There is a lot to talk about the largest state of the Union and, as a former resident, Steve’s friends in the lower 48 would often ask, “What is the best way to see Alaska?” His response would often be, if you want to experience the real Alaska, you need to get off the road system. The following three items from our collection, helps one to achieve that objective.
This annual publication got started not long after the completion of the Alaska-Canada Highway (Alcan) and end of World War II. As the name suggests, the volume chronicles descriptive features, history, lore and information along every mile marker of the highway (almost every mile). Updated annually, the book covers not only the Alcan, but over 15,000 miles of road in British Columbia, the Yukon Territory, the Northwest Territories and Alaska.
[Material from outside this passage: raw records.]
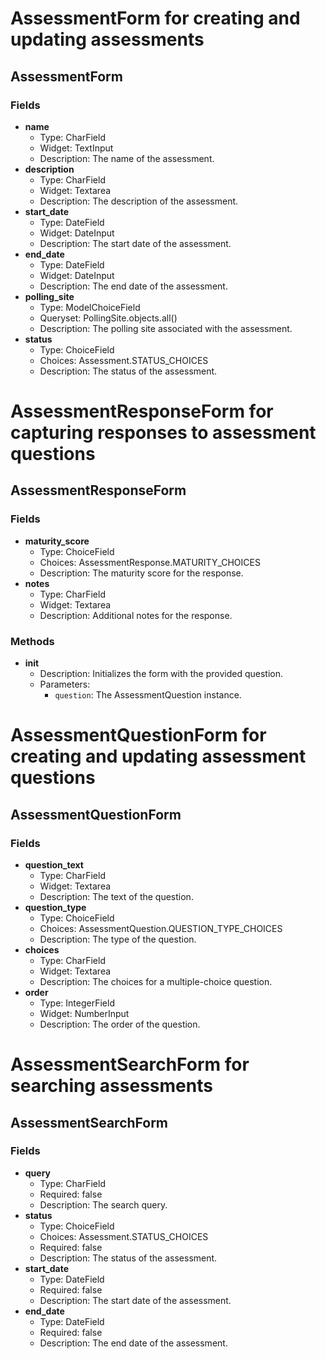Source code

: # AssessmentForm for creating and updating assessments
## AssessmentForm
### Fields
- **name**
  - Type: CharField
  - Widget: TextInput
  - Description: The name of the assessment.
- **description**
  - Type: CharField
  - Widget: Textarea
  - Description: The description of the assessment.
- **start_date**
  - Type: DateField
  - Widget: DateInput
  - Description: The start date of the assessment.
- **end_date**
  - Type: DateField
  - Widget: DateInput
  - Description: The end date of the assessment.
- **polling_site**
  - Type: ModelChoiceField
  - Queryset: PollingSite.objects.all()
  - Description: The polling site associated with the assessment.
- **status**
  - Type: ChoiceField
  - Choices: Assessment.STATUS_CHOICES
  - Description: The status of the assessment.

# AssessmentResponseForm for capturing responses to assessment questions
## AssessmentResponseForm
### Fields
- **maturity_score**
  - Type: ChoiceField
  - Choices: AssessmentResponse.MATURITY_CHOICES
  - Description: The maturity score for the response.
- **notes**
  - Type: CharField
  - Widget: Textarea
  - Description: Additional notes for the response.

### Methods
- **__init__**
  - Description: Initializes the form with the provided question.
  - Parameters:
    - `question`: The AssessmentQuestion instance.

# AssessmentQuestionForm for creating and updating assessment questions
## AssessmentQuestionForm
### Fields
- **question_text**
  - Type: CharField
  - Widget: Textarea
  - Description: The text of the question.
- **question_type**
  - Type: ChoiceField
  - Choices: AssessmentQuestion.QUESTION_TYPE_CHOICES
  - Description: The type of the question.
- **choices**
  - Type: CharField
  - Widget: Textarea
  - Description: The choices for a multiple-choice question.
- **order**
  - Type: IntegerField
  - Widget: NumberInput
  - Description: The order of the question.

# AssessmentSearchForm for searching assessments
## AssessmentSearchForm
### Fields
- **query**
  - Type: CharField
  - Required: false
  - Description: The search query.
- **status**
  - Type: ChoiceField
  - Choices: Assessment.STATUS_CHOICES
  - Required: false
  - Description: The status of the assessment.
- **start_date**
  - Type: DateField
  - Required: false
  - Description: The start date of the assessment.
- **end_date**
  - Type: DateField
  - Required: false
  - Description: The end date of the assessment.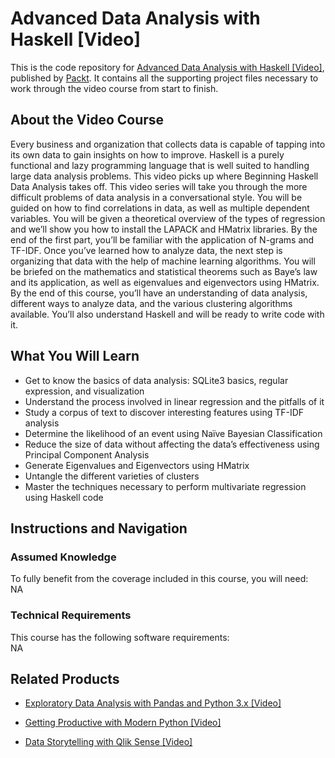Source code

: # Advanced Data Analysis with Haskell [Video]
This is the code repository for [Advanced Data Analysis with Haskell [Video]](https://www.packtpub.com/big-data-and-business-intelligence/advanced-data-analysis-haskell-video?utm_source=github&utm_medium=repository&utm_campaign=9781785287237), published by [Packt](https://www.packtpub.com/?utm_source=github). It contains all the supporting project files necessary to work through the video course from start to finish.
## About the Video Course
Every business and organization that collects data is capable of tapping into its own data to gain insights on how to improve. Haskell is a purely functional and lazy programming language that is well suited to handling large data analysis problems. This video picks up where Beginning Haskell Data Analysis takes off. This video series will take you through the more difficult problems of data analysis in a conversational style. 
You will be guided on how to find correlations in data, as well as multiple dependent variables. You will be given a theoretical overview of the types of regression and we’ll show you how to install the LAPACK and HMatrix libraries. By the end of the first part, you’ll be familiar with the application of N-grams and TF-IDF. 
Once you’ve learned how to analyze data, the next step is organizing that data with the help of machine learning algorithms. You will be briefed on the mathematics and statistical theorems such as Baye’s law and its application, as well as eigenvalues and eigenvectors using HMatrix.
By the end of this course, you’ll have an understanding of data analysis, different ways to analyze data, and the various clustering algorithms available. You’ll also understand Haskell and will be ready to write code with it.

<H2>What You Will Learn</H2>
<DIV class=book-info-will-learn-text>
<UL>
<LI>Get to know the basics of data analysis: SQLite3 basics, regular expression, and visualization 
<LI>Understand the process involved in linear regression and the pitfalls of it 
<LI>Study a corpus of text to discover interesting features using TF-IDF analysis 
<LI>Determine the likelihood of an event using Naïve Bayesian Classification 
<LI>Reduce the size of data without affecting the data’s effectiveness using Principal Component Analysis 
<LI>Generate Eigenvalues and Eigenvectors using HMatrix 
<LI>Untangle the different varieties of clusters 
<LI>Master the techniques necessary to perform multivariate regression using Haskell code </LI></UL></DIV>

## Instructions and Navigation
### Assumed Knowledge
To fully benefit from the coverage included in this course, you will need:<br/>
NA
### Technical Requirements
This course has the following software requirements:<br/>
NA

## Related Products
* [Exploratory Data Analysis with Pandas and Python 3.x [Video]]()

* [Getting Productive with Modern Python [Video]]()

* [Data Storytelling with Qlik Sense [Video]]()

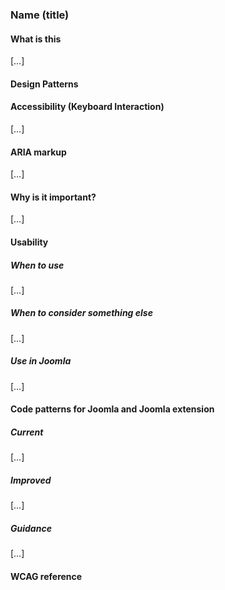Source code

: ### Name (title)

#### What is this
[…]

#### Design Patterns

#### Accessibility (Keyboard Interaction)
[…]

#### ARIA markup
[…]

#### Why is it important?
[…]

#### Usability
##### When to use
[…]

##### When to consider something else
[…]

##### Use in Joomla
[…]

#### Code patterns for Joomla and Joomla extension
##### Current
[…]
##### Improved
[…]
##### Guidance
[…]
#### WCAG reference
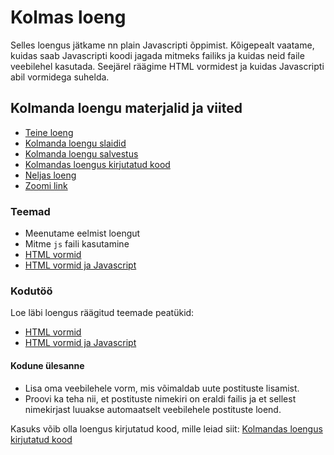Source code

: # Kolmas loeng

Selles loengus jätkame nn plain Javascripti õppimist. Kõigepealt vaatame, kuidas saab Javascripti koodi jagada mitmeks failiks ja kuidas neid faile veebilehel kasutada. Seejärel räägime HTML vormidest ja kuidas Javascripti abil vormidega suhelda.

## Kolmanda loengu materjalid ja viited

- [Teine loeng](../Lesson-02/README.md)
- [Kolmanda loengu slaidid](Slides.md)
- [Kolmanda loengu salvestus]()
- [Kolmandas loengus kirjutatud kood]()
- [Neljas loeng](../Lesson-04/README.md)
- [Zoomi link]()

### Teemad

- Meenutame eelmist loengut
- Mitme `js` faili kasutamine
- [HTML vormid](../../../Subjects/Front-End-Technologies/Topics/HTML-Forms/README.md)
- [HTML vormid ja Javascript](../../../Subjects/Front-End-Technologies/Topics/Forms-and-JS/README.md)

### Kodutöö

Loe läbi loengus räägitud teemade peatükid:

- [HTML vormid](https://github.com/HK-Mikrokraadid/Veebiarendus/blob/main/Subjects/Front-End-Technologies/Topics/HTML-Forms/README.md)
- [HTML vormid ja Javascript](https://github.com/HK-Mikrokraadid/Veebiarendus/blob/main/Subjects/Front-End-Technologies/Topics/Forms-and-JS/README.md)

#### Kodune ülesanne

- Lisa oma veebilehele vorm, mis võimaldab uute postituste lisamist.
- Proovi ka teha nii, et postituste nimekiri on eraldi failis ja et sellest nimekirjast luuakse automaatselt veebilehele postituste loend.

Kasuks võib olla loengus kirjutatud kood, mille leiad siit: [Kolmandas loengus kirjutatud kood](https://github.com/HK-Mikrokraadid/Martti/tree/main/lessons/FE/03)
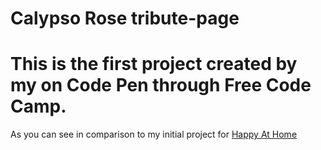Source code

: # Calypso Rose tribute-page
# This is the first project created by my on Code Pen through Free Code Camp. 
 As you can see in comparison to my initial project for [Happy At Home]() 
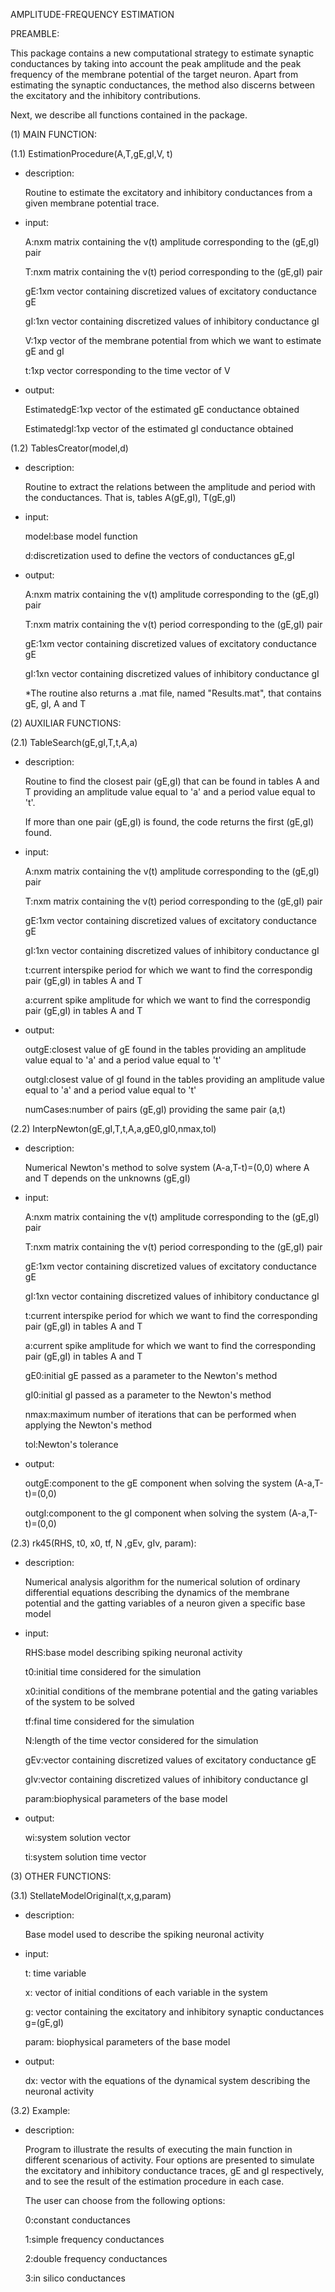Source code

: AMPLITUDE-FREQUENCY ESTIMATION


PREAMBLE:

This package contains a new computational strategy to estimate synaptic conductances by taking into account the peak amplitude and the peak frequency of the membrane potential of the target neuron. Apart from estimating the synaptic conductances, the method also discerns between the excitatory and the inhibitory contributions. 

Next, we describe all functions contained in the package.



(1) MAIN FUNCTION:

(1.1) EstimationProcedure(A,T,gE,gI,V, t)
	
- description:

  Routine to estimate the excitatory and inhibitory conductances from a given membrane potential trace.

- input:
  
  A:nxm matrix containing the v(t) amplitude corresponding to the (gE,gI) pair
  
  T:nxm matrix containing the v(t) period corresponding to the (gE,gI) pair
  
  gE:1xm vector containing discretized values of excitatory conductance gE
   
  gI:1xn vector containing discretized values of inhibitory conductance gI
  
  V:1xp vector of the membrane potential from which we want to estimate gE and gI
  
  t:1xp vector corresponding to the time vector of V
  
- output:
  
  EstimatedgE:1xp vector of the estimated gE conductance obtained
  
  EstimatedgI:1xp vector of the estimated gI conductance obtained

(1.2) TablesCreator(model,d)

- description:

  Routine to extract the relations between the amplitude and period with the conductances. That is, tables A(gE,gI), T(gE,gI)

- input:
  
  model:base model function
  
  d:discretization used to define the vectors of conductances gE,gI

- output:
  
  A:nxm matrix containing the v(t) amplitude corresponding to the (gE,gI) pair
  
  T:nxm matrix containing the v(t) period corresponding to the (gE,gI) pair
  
  gE:1xm vector containing discretized values of excitatory conductance gE

  gI:1xn vector containing discretized values of inhibitory conductance gI

  *The routine also returns a .mat file, named "Results.mat", that contains gE, gI, A and T




(2) AUXILIAR FUNCTIONS:

(2.1) TableSearch(gE,gI,T,t,A,a)
	
- description:

    Routine to find the closest pair (gE,gI) that can be found in tables A and T providing an amplitude value equal to 'a' and a period value equal to 't'. 

    If more than one pair (gE,gI) is found, the code returns the first (gE,gI) found.

- input:

    A:nxm matrix containing the v(t) amplitude corresponding to the (gE,gI) pair 
  
    T:nxm matrix containing the v(t) period corresponding to the (gE,gI) pair
  
    gE:1xm vector containing discretized values of excitatory conductance gE 
  
    gI:1xn vector containing discretized values of inhibitory conductance gI
  
    t:current interspike period for which we want to find the correspondig pair (gE,gI) in tables A and T
  
    a:current spike amplitude for which we want to find the correspondig pair (gE,gI) in tables A and T

- output:

    outgE:closest value of gE found in the tables providing an amplitude value equal to 'a' and a period value equal to 't'
  
    outgI:closest value of gI found in the tables providing an amplitude value equal to 'a' and a period value equal to 't'

    numCases:number of pairs (gE,gI) providing the same pair (a,t)

	
(2.2) InterpNewton(gE,gI,T,t,A,a,gE0,gI0,nmax,tol)
	
- description:

    Numerical Newton's method to solve system (A-a,T-t)=(0,0) where A and T depends on the unknowns (gE,gI)

- input:

    A:nxm matrix containing the v(t) amplitude corresponding to the (gE,gI) pair 

    T:nxm matrix containing the v(t) period corresponding to the (gE,gI) pair

    gE:1xm vector containing discretized values of excitatory conductance gE 

    gI:1xn vector containing discretized values of inhibitory conductance gI

    t:current interspike period for which we want to find the corresponding pair (gE,gI) in tables A and T

    a:current spike amplitude for which we want to find the corresponding pair (gE,gI) in tables A and T

    gE0:initial gE passed as a parameter to the Newton's method

    gI0:initial gI passed as a parameter to the Newton's method

    nmax:maximum number of iterations that can be performed when applying the Newton's method

    tol:Newton's tolerance

- output:

    outgE:component to the gE component when solving the system (A-a,T-t)=(0,0)

    outgI:component to the gI component when solving the system (A-a,T-t)=(0,0)

	
(2.3) rk45(RHS, t0, x0, tf, N ,gEv, gIv, param):
	
- description:

    Numerical analysis algorithm for the numerical solution of ordinary differential equations describing the dynamics of the membrane potential and the gatting variables of a neuron given a specific base model

- input:

    RHS:base model describing spiking neuronal activity 

    t0:initial time considered for the simulation

    x0:initial conditions of the membrane potential and the gating variables of the system to be solved

    tf:final time considered for the simulation

    N:length of the time vector considered for the simulation

    gEv:vector containing discretized values of excitatory conductance gE

    gIv:vector containing discretized values of inhibitory conductance gI
  
    param:biophysical parameters of the base model
  
- output:
  
    wi:system solution vector

    ti:system solution time vector



(3) OTHER FUNCTIONS:

(3.1) StellateModelOriginal(t,x,g,param)
	
- description:

    Base model used to describe the spiking neuronal activity 

- input:

    t: time variable

    x: vector of initial conditions of each variable in the system

    g: vector containing the excitatory and inhibitory synaptic conductances g=(gE,gI)

    param: biophysical parameters of the base model

- output:
  
    dx: vector with the equations of the dynamical system describing the neuronal activity


  
(3.2) Example:

- description: 
 
  	Program to illustrate the results of executing the main function in different scenarious of activity. Four options are presented to simulate the excitatory and inhibitory conductance traces, gE and gI respectively, and to see the result of the estimation procedure in each case.

    The user can choose from the following options:

  	0:constant conductances
  
  	1:simple frequency conductances
  
  	2:double frequency conductances
  
  	3:in silico conductances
“North to the Future” is the motto for the state of Alaska and if driving is your preferred method to travel there, I strongly recommend taking the The Milepost publication with you. Although you could check it out from your local library (hoping to save some money in the process), compared to all the other costs associated with the trip, the price for the latest edition would be miniscule. There is a reason it is renowned for being the “Bible of the Northland,” and aside from the wealth of information it contains, it is a great source of entertaining reading in, and of itself. However, before you buy a copy, checkout the library copy as research material for your planning phase of the trip.
Off the Beaten Path: A Guide to Unique Places – Alaska by Melissa DeVaughn
Alaska is just so different; it is weird in the nicest way. This insiders’ guide details the intricacy of seeing what many tourists do not. Attractions on the roads less traveled or in many cases, accessing the visitor facilities, natural features and activities such as glaciers, wildlife, salmon fishing, gold panning and so much more, that often transportation by motor vehicle is just a small portion of the trip. From the fly-in only wintertime dog mushing trips in the interior of Alaska, to visiting the Russian capital of North America by the Alaska Marine Highway System in Sitka. The listings are so vast, it would take multiple lifetimes to experience them all. This guide book not only details the specifics of the unique places but also a little history, like how the town of Chicken got its name.
Into the Wild by Jon Krakauer
This intriguing book is in part a cautionary tale of what may happen if one does venture too far off the road. Chris McCandless was a young vagabond (pseudonym Alexander Supertramp) who sold all his earthly possessions and eventually made his way north to the “Last Frontier.” At the time of his death in an old Fairbanks City Transit bus on the north side of Denali National Park, Alaskans were evenly divided about his exploits. Some chastised him for biting off more than he could chew, while others felt he embodied the spirit and sense of adventure that many seek and find in the great white north. The feature film of the same name, directed by Sean Penn, does a good job of capturing those elements of many Alaska newcomers sometimes referred to as green horns, or Cheechackos, and what they experience. A cult-like following has persisted and many tried to retrace his steps back to the bus, of which many had to be rescued. The bus has been removed as of June 2020.